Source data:
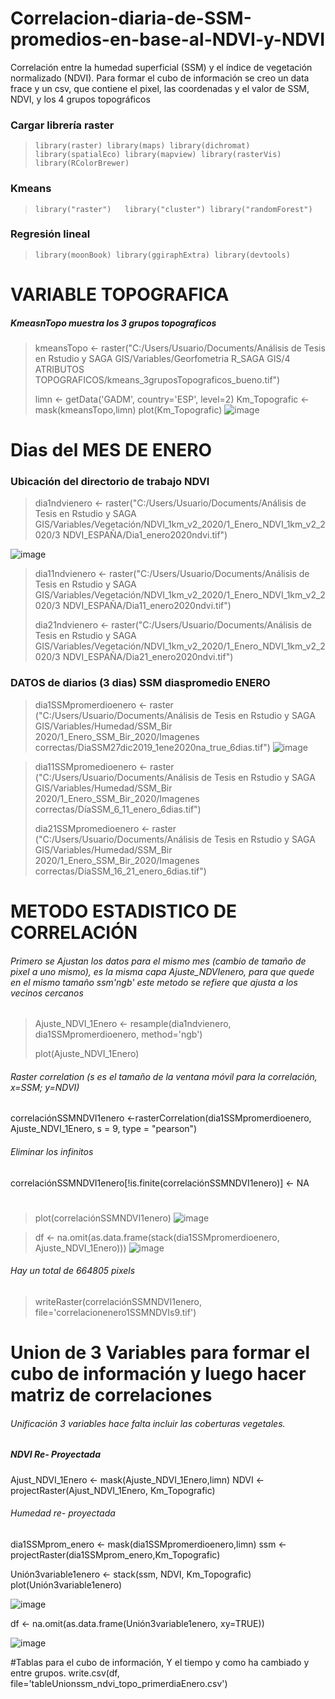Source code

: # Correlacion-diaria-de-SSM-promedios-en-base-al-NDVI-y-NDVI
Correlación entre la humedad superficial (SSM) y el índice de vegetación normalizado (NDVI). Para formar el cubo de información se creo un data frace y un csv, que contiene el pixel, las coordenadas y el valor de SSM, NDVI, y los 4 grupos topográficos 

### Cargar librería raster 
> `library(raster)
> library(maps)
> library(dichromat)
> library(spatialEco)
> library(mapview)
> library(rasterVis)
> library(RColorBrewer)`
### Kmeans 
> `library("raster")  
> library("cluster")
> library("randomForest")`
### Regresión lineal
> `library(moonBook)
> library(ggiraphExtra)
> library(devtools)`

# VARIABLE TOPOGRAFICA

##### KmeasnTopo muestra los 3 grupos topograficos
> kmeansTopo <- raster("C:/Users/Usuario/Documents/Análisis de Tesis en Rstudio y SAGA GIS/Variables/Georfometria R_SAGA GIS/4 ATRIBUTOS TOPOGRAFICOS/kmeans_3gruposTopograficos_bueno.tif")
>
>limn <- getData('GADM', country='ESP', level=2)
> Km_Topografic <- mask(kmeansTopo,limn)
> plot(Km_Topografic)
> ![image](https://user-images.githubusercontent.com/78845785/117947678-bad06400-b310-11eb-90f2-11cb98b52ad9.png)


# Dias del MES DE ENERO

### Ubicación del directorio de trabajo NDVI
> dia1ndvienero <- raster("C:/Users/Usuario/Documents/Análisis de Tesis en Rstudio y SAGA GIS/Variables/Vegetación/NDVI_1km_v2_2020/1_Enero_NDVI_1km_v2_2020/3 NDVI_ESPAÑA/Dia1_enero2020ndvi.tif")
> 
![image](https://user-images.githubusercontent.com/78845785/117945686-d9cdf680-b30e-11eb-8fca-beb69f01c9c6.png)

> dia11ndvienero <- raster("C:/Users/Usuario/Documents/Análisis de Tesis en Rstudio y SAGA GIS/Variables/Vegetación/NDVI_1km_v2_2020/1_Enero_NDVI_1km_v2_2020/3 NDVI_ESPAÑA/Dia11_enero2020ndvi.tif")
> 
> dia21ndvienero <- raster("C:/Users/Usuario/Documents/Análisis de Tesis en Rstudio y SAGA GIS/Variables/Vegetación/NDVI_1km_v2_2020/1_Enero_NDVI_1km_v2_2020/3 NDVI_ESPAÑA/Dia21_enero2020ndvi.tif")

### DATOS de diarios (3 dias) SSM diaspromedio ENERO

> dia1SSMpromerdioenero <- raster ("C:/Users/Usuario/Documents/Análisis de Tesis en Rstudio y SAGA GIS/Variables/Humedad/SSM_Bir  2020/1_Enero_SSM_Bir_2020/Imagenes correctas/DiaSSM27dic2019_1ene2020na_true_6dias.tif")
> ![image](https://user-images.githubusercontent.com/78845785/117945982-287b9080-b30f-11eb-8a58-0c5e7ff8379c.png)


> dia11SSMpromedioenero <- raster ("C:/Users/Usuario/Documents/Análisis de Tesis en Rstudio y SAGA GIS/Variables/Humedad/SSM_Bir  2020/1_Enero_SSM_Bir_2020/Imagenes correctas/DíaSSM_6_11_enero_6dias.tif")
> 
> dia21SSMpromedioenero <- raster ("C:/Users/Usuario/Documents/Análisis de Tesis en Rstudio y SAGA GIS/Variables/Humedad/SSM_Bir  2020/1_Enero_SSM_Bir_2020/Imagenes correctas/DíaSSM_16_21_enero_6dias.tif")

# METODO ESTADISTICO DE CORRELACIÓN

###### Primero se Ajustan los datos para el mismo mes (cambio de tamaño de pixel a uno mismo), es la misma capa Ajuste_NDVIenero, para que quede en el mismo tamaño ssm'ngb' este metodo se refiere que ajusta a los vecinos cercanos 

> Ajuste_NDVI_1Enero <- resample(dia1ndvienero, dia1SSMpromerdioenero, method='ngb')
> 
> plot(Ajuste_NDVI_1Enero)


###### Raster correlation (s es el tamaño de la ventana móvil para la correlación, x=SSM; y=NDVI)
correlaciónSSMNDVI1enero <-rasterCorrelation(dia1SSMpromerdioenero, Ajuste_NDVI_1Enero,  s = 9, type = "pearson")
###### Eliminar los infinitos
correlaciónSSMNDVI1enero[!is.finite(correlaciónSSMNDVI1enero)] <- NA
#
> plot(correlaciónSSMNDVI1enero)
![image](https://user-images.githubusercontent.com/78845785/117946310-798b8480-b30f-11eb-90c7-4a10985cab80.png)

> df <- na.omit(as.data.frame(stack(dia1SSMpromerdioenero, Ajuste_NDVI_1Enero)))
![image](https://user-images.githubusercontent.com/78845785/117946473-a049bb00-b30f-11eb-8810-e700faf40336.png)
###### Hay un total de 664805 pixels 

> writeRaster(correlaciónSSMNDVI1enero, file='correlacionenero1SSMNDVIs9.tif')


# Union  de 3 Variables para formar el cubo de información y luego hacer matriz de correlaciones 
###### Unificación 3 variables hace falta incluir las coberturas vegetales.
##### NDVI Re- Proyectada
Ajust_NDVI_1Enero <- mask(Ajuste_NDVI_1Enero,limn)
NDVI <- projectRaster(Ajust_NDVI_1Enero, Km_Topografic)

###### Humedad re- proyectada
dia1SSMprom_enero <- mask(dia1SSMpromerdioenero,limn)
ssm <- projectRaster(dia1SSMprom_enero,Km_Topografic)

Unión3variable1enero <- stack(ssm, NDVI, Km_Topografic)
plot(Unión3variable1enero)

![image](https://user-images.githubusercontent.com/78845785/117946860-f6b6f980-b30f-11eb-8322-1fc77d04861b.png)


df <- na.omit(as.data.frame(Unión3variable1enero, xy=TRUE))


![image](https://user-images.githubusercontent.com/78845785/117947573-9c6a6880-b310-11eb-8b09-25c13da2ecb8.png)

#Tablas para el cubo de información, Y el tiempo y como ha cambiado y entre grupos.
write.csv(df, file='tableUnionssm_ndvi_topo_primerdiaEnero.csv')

==

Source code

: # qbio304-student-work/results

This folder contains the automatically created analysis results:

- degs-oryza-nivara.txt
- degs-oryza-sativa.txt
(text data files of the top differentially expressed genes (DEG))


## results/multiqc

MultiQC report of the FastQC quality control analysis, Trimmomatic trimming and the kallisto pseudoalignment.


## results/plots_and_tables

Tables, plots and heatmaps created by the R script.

* * *

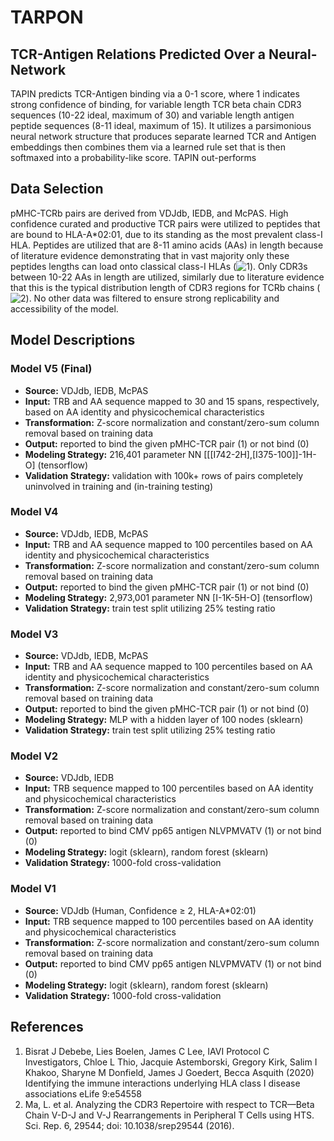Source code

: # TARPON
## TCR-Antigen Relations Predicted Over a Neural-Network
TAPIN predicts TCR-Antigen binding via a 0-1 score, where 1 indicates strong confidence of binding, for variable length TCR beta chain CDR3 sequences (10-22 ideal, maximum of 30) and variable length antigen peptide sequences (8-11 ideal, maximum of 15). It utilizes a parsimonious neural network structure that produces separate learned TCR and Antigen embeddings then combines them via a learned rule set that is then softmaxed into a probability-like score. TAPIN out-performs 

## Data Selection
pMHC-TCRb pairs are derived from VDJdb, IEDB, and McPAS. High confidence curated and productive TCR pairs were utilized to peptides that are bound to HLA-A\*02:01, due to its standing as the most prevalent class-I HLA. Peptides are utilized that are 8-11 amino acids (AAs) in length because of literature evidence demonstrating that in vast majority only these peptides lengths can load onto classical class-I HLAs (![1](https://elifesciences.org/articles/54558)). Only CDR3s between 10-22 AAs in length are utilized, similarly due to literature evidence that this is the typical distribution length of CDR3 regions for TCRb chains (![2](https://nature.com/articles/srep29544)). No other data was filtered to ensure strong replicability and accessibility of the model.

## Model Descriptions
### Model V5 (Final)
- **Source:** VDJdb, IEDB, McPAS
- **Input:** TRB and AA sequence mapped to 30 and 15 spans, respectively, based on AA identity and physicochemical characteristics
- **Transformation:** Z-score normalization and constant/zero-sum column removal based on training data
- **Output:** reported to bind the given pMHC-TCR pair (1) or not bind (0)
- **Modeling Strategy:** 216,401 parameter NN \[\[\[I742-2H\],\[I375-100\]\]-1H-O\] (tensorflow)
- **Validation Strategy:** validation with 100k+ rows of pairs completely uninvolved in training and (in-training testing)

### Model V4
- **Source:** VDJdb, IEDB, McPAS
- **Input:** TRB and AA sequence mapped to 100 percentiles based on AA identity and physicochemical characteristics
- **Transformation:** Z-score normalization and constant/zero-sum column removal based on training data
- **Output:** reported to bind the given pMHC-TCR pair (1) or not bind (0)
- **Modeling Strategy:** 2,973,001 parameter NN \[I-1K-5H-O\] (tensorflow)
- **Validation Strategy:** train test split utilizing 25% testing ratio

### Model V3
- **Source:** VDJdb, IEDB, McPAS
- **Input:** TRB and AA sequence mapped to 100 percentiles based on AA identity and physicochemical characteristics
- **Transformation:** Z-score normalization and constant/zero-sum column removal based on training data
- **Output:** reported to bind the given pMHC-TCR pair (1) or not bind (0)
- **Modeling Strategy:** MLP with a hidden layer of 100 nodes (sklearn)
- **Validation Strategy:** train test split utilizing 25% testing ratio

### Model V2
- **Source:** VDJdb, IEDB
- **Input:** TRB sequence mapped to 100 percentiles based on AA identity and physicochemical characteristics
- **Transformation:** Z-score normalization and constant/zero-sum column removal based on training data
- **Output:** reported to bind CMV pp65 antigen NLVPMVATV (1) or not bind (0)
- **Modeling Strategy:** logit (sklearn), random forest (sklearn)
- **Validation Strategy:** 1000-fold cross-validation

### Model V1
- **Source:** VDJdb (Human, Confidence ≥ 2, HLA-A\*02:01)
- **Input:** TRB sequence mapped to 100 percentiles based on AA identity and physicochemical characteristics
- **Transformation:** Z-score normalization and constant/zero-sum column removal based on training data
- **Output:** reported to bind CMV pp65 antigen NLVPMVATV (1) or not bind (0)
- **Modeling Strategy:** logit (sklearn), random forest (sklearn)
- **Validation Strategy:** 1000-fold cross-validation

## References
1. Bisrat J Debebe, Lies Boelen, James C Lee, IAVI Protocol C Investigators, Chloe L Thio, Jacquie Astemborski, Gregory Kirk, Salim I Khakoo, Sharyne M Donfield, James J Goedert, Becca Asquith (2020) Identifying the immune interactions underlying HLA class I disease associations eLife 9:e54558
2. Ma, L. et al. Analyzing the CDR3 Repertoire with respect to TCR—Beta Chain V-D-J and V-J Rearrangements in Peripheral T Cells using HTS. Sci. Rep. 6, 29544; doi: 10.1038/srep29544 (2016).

* EXERCISE
Please give an exact copy of the entries above, from the line with "###### Hay un total de 664805 pixels" down to the line with "##### NDVI Re- Proyectada", inclusive, and nothing else.

* RESULT OF THE TASK
###### Hay un total de 664805 pixels 

> writeRaster(correlaciónSSMNDVI1enero, file='correlacionenero1SSMNDVIs9.tif')


# Union  de 3 Variables para formar el cubo de información y luego hacer matriz de correlaciones 
###### Unificación 3 variables hace falta incluir las coberturas vegetales.
##### NDVI Re- Proyectada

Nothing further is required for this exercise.